Investigators say the physical scene at a Mount Washington home offered their first account of how a woman was killed and moved.
MOUNT WASHINGTON, Ky. — The earliest public account in the killing case against Richard L. Chesher was built from objects and markings at a Bullitt County home: a blood trail, a club-like piece of wood, a garden hose and a pickup truck backed to a garage.
Those details matter because police have not publicly offered a motive, a confession or an eyewitness narrative describing the attack itself. Instead, the case has emerged through reconstruction. Investigators say Bonnie Chesher was killed inside the house, dragged into the garage and was being moved toward the truck when officers arrived shortly after 9 p.m. on March 6. The evidence described in arrest records and follow-up reporting now underpins charges of murder involving domestic violence, tampering with physical evidence and abuse of a corpse, with a $1 million cash bond and a March 17 preliminary hearing setting the next timetable.
The first element investigators pointed to was location. Officers were dispatched to Williamsburg Court in Mount Washington and said they found Richard Chesher, 67, at the garage area covered in blood. Bonnie Chesher’s body was on the garage floor nearby, according to the arrest citation summarized by local outlets. Police said Chesher tried to close the garage door when they pulled up, but they detained him without incident. That immediate layout gave officers a fixed scene to work from. The suspect, the victim and the route out of the house were all, according to police, concentrated in and around the garage. From there, investigators traced backward instead of forward, asking what in the home matched what they were seeing at the door and beside the truck.
The second element was the path through the house. Police said they found blood leading from the interior to the garage, a detail that suggested the fatal assault began inside the residence rather than at the threshold or near the vehicle. The third was the object officers said they recovered: a large or club-like piece of wood with apparent blood on it. Public reports have treated that wood as the likely weapon, though no early account said whether laboratory testing had confirmed it. The fourth was the condition of the body. Investigators said Bonnie Chesher had injuries around the face and head so severe that she was difficult to recognize. Taken together, those details made the case less about a single discovery and more about a sequence. Police were not simply saying they found a body; they were saying the home itself appeared to preserve a route, a likely weapon and visible signs of force.
The fifth and sixth elements were in the garage. Investigators reported that a pickup truck had been backed up to the garage opening and that boards had been arranged into a makeshift ramp leading toward the truck bed. They also said Bonnie Chesher’s body was wrapped with a garden hose. Those details are important because they help explain the two counts that sit alongside the murder allegation. If prosecutors can show the body was being moved and that the garage had been arranged to help move it, that would go directly to the accusations of tampering with physical evidence and abuse of a corpse. At the same time, those details leave major unknowns. Early public records did not explain when the boards were placed, whether the hose was tied in a particular way, or whether investigators recovered fingerprints, shoe impressions or biological evidence from the ramp or truck bed.
The legal case now moves from scene interpretation to courtroom testing. Chesher was booked into the Bullitt County Detention Center and made his first court appearance on Monday, March 9, according to local reporting. A judge set bond at $1 million cash. A preliminary hearing was scheduled for March 17. That next hearing may show whether prosecutors believe the case is already strong enough to describe in more detail or whether they intend to stay close to the initial arrest narrative while forensic work continues. It was not clear from early reporting whether an autopsy had been completed, whether toxicology would be part of the case, or whether any prior domestic calls to the address would become relevant later. Those are the kinds of facts that often appear only after charging documents expand or testimony begins.

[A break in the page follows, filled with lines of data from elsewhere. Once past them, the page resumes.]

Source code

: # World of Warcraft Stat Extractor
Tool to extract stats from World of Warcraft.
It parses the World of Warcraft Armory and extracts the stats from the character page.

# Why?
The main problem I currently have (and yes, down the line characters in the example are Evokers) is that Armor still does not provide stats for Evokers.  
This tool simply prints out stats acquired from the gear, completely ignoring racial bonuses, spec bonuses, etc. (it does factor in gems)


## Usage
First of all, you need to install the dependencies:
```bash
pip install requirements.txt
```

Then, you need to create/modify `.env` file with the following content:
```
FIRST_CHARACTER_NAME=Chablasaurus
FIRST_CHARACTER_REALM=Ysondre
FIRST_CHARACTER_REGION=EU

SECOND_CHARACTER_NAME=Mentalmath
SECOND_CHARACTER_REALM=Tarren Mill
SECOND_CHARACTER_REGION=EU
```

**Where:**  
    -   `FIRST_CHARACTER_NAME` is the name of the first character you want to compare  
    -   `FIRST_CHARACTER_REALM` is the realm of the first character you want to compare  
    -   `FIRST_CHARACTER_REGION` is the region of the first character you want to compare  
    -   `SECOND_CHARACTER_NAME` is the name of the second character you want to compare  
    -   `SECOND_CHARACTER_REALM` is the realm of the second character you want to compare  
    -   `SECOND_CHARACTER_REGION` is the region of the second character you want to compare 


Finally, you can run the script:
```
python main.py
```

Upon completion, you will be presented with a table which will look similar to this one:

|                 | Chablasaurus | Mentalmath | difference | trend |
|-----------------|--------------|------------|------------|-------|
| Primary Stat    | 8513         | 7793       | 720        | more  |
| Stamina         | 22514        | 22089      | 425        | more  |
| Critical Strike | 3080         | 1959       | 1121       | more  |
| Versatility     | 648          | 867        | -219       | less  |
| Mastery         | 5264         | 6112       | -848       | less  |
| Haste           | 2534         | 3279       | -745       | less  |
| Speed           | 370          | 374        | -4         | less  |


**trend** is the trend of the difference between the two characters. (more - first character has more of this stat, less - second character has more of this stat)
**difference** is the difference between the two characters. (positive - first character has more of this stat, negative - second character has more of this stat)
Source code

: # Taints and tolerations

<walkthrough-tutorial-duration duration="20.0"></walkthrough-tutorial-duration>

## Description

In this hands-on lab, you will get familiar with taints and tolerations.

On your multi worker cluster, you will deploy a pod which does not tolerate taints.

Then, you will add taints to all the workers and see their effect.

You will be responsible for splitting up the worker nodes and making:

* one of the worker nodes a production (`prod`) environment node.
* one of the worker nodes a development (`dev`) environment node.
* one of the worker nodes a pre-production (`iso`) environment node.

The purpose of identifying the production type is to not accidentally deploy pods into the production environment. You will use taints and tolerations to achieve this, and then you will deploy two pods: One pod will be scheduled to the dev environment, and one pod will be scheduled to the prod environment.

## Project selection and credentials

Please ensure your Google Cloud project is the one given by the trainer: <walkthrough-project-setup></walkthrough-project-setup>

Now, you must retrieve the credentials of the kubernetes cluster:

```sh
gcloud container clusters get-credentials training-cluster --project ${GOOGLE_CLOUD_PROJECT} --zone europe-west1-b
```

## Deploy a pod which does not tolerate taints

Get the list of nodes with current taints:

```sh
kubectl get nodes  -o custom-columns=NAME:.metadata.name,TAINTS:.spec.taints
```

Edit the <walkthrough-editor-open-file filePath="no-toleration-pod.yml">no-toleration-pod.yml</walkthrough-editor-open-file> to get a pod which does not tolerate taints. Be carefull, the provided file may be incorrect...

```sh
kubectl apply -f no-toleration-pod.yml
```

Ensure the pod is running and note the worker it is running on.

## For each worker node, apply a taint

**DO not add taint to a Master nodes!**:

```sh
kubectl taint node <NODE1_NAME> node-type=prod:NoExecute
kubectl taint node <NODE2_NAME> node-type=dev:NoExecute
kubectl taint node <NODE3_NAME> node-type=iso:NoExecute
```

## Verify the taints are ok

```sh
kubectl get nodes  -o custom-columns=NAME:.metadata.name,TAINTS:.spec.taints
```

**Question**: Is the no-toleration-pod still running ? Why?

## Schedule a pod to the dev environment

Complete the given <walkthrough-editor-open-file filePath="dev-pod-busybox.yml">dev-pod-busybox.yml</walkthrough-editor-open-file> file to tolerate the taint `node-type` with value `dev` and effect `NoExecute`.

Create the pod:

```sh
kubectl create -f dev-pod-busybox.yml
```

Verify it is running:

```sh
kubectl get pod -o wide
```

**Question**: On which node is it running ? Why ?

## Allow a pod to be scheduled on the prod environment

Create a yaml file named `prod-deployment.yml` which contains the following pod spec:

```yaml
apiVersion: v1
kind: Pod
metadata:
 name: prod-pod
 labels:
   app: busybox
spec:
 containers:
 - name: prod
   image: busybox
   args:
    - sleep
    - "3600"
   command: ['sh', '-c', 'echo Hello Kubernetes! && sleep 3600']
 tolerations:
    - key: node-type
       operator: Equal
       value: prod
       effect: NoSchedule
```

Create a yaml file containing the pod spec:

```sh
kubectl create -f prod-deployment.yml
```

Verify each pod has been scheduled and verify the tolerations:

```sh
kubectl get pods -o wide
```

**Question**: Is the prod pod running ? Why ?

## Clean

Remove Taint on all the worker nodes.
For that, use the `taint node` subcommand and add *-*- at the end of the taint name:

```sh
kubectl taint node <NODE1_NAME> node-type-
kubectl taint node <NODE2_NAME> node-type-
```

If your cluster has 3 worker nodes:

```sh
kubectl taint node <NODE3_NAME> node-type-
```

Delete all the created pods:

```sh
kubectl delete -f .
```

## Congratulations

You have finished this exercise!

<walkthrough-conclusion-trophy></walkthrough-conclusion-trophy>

What has made the case unusually vivid in early coverage is that so much of it has been described through things rather than explanations: wood, blood, hose, boards, truck, garage. Even a neighbor’s public reaction reflected that blunt shock. A resident living across the street told local television the case was “concerning” and said she was sad for the family and the neighborhood. In a small city where streets and houses tend to read as familiar and ordinary, the objects at this scene took on the role usually played by a full police briefing. They supplied the outline of the allegation before the courts had a chance to hear it at length.
For now, the case remains centered on the physical evidence police say they found, with Chesher in custody on a $1 million cash bond and prosecutors expected to return to court on March 17 to begin testing that reconstruction in public.
Author note: Last updated April 2, 2026.